# space vs time travel - out of the silent planet trilogy vs lotr



## grimalkin (Dec 11, 2015)

CS Lewis & JRR Tolkien had this deal between themselves, we must have read about this, or most of us at least, why do you believe JRR chose this form of fable through the ages as a 'time travel' rather than opting for the usual time travel portal stories or time travel science fiction machine stories ? ... how did he truly convince us that lotr is a story which deals with time travel ?


----------



## jallan (Dec 23, 2015)

The time travel story which J. R. R. Tolkien planned to write had nothing to do with_ The Lord of the Rings._ It was a story about the magical taking of a father and son of the current time to increasingly earlier time periods in which they take on the identities and memories of their ancestors of those periods and recall nothing of their present-day identities or the experiences of their counterparts in other eras. The last story was set in Númenor and the father has taken on the identity of Elendil and his son the identity of Elendil’


----------



## Alcuin (Dec 24, 2015)

Lewis’ three volumes were published. They are: _Out of the Silent Planet_, _Perelandra_ (also published under the title _Voyage to Venus_), and _That Hideous Strength_. 

Tolkien never finished his part of the story. You can read part of what he did write in _Sauron Defeated_ (volume 9 of the _History of Middle-Earth_ series). After the end of the _Lord of the Rings_ material (I highly commend to you the “Epilogue”, which was excised before publication of _Return of the King_: it provides a more poignant and cathartic ending to the tale!) in a section called “The Notion Club Papers”. 

It isn’t completely the case that “Notion Club Papers” is separate from _Lord of the Rings_. *jallan* is correct that one of the main characters is “Alwin”, a modern form of the Anglo-Saxon “Ælfwine”, the same name as “Elendil”: “Elf-friend”. The connection comes through Akallabêth: the characters are “remembering” (through dreams and visions, as *jallan* just said) the coming of Sauron to Númenor and the ruin he worked on the Númenóreans and their land.
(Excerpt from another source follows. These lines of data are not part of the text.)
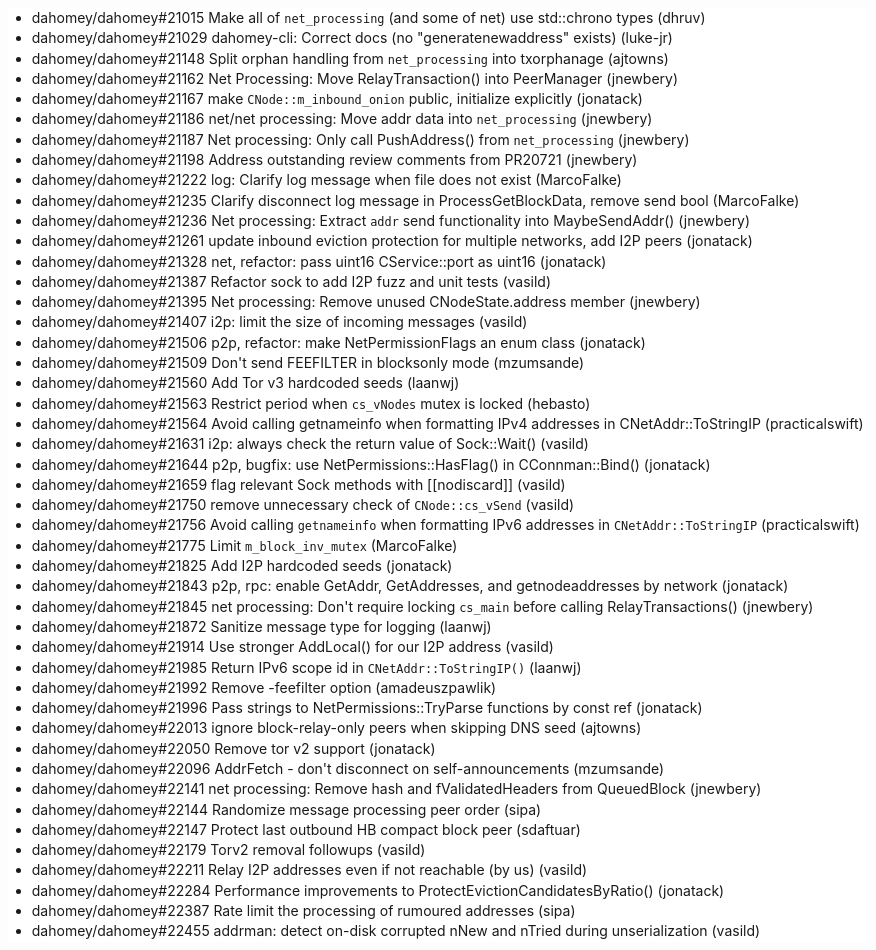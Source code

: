 - dahomey/dahomey#21015 Make all of `net_processing` (and some of net) use std::chrono types (dhruv)
- dahomey/dahomey#21029 dahomey-cli: Correct docs (no "generatenewaddress" exists) (luke-jr)
- dahomey/dahomey#21148 Split orphan handling from `net_processing` into txorphanage (ajtowns)
- dahomey/dahomey#21162 Net Processing: Move RelayTransaction() into PeerManager (jnewbery)
- dahomey/dahomey#21167 make `CNode::m_inbound_onion` public, initialize explicitly (jonatack)
- dahomey/dahomey#21186 net/net processing: Move addr data into `net_processing` (jnewbery)
- dahomey/dahomey#21187 Net processing: Only call PushAddress() from `net_processing` (jnewbery)
- dahomey/dahomey#21198 Address outstanding review comments from PR20721 (jnewbery)
- dahomey/dahomey#21222 log: Clarify log message when file does not exist (MarcoFalke)
- dahomey/dahomey#21235 Clarify disconnect log message in ProcessGetBlockData, remove send bool (MarcoFalke)
- dahomey/dahomey#21236 Net processing: Extract `addr` send functionality into MaybeSendAddr() (jnewbery)
- dahomey/dahomey#21261 update inbound eviction protection for multiple networks, add I2P peers (jonatack)
- dahomey/dahomey#21328 net, refactor: pass uint16 CService::port as uint16 (jonatack)
- dahomey/dahomey#21387 Refactor sock to add I2P fuzz and unit tests (vasild)
- dahomey/dahomey#21395 Net processing: Remove unused CNodeState.address member (jnewbery)
- dahomey/dahomey#21407 i2p: limit the size of incoming messages (vasild)
- dahomey/dahomey#21506 p2p, refactor: make NetPermissionFlags an enum class (jonatack)
- dahomey/dahomey#21509 Don't send FEEFILTER in blocksonly mode (mzumsande)
- dahomey/dahomey#21560 Add Tor v3 hardcoded seeds (laanwj)
- dahomey/dahomey#21563 Restrict period when `cs_vNodes` mutex is locked (hebasto)
- dahomey/dahomey#21564 Avoid calling getnameinfo when formatting IPv4 addresses in CNetAddr::ToStringIP (practicalswift)
- dahomey/dahomey#21631 i2p: always check the return value of Sock::Wait() (vasild)
- dahomey/dahomey#21644 p2p, bugfix: use NetPermissions::HasFlag() in CConnman::Bind() (jonatack)
- dahomey/dahomey#21659 flag relevant Sock methods with [[nodiscard]] (vasild)
- dahomey/dahomey#21750 remove unnecessary check of `CNode::cs_vSend` (vasild)
- dahomey/dahomey#21756 Avoid calling `getnameinfo` when formatting IPv6 addresses in `CNetAddr::ToStringIP` (practicalswift)
- dahomey/dahomey#21775 Limit `m_block_inv_mutex` (MarcoFalke)
- dahomey/dahomey#21825 Add I2P hardcoded seeds (jonatack)
- dahomey/dahomey#21843 p2p, rpc: enable GetAddr, GetAddresses, and getnodeaddresses by network (jonatack)
- dahomey/dahomey#21845 net processing: Don't require locking `cs_main` before calling RelayTransactions() (jnewbery)
- dahomey/dahomey#21872 Sanitize message type for logging (laanwj)
- dahomey/dahomey#21914 Use stronger AddLocal() for our I2P address (vasild)
- dahomey/dahomey#21985 Return IPv6 scope id in `CNetAddr::ToStringIP()` (laanwj)
- dahomey/dahomey#21992 Remove -feefilter option (amadeuszpawlik)
- dahomey/dahomey#21996 Pass strings to NetPermissions::TryParse functions by const ref (jonatack)
- dahomey/dahomey#22013 ignore block-relay-only peers when skipping DNS seed (ajtowns)
- dahomey/dahomey#22050 Remove tor v2 support (jonatack)
- dahomey/dahomey#22096 AddrFetch - don't disconnect on self-announcements (mzumsande)
- dahomey/dahomey#22141 net processing: Remove hash and fValidatedHeaders from QueuedBlock (jnewbery)
- dahomey/dahomey#22144 Randomize message processing peer order (sipa)
- dahomey/dahomey#22147 Protect last outbound HB compact block peer (sdaftuar)
- dahomey/dahomey#22179 Torv2 removal followups (vasild)
- dahomey/dahomey#22211 Relay I2P addresses even if not reachable (by us) (vasild)
- dahomey/dahomey#22284 Performance improvements to ProtectEvictionCandidatesByRatio() (jonatack)
- dahomey/dahomey#22387 Rate limit the processing of rumoured addresses (sipa)
- dahomey/dahomey#22455 addrman: detect on-disk corrupted nNew and nTried during unserialization (vasild)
In the process, the characters discover the ancient Adûnaic language and parallels between their modern world and the ancient Númenóreans. 

The conceit of the story is that these dreams or visions took place in Oxford, England, between 1980 and 1990. The papers were subsequently discovered (in the telling of the tale) in the summer of 2012, and the second edition of the book (as Tolkien presents it) was published in 2014. So if you’re interested in knowing what Tolkien thought about how people might be living in our day, there are lots of clues there.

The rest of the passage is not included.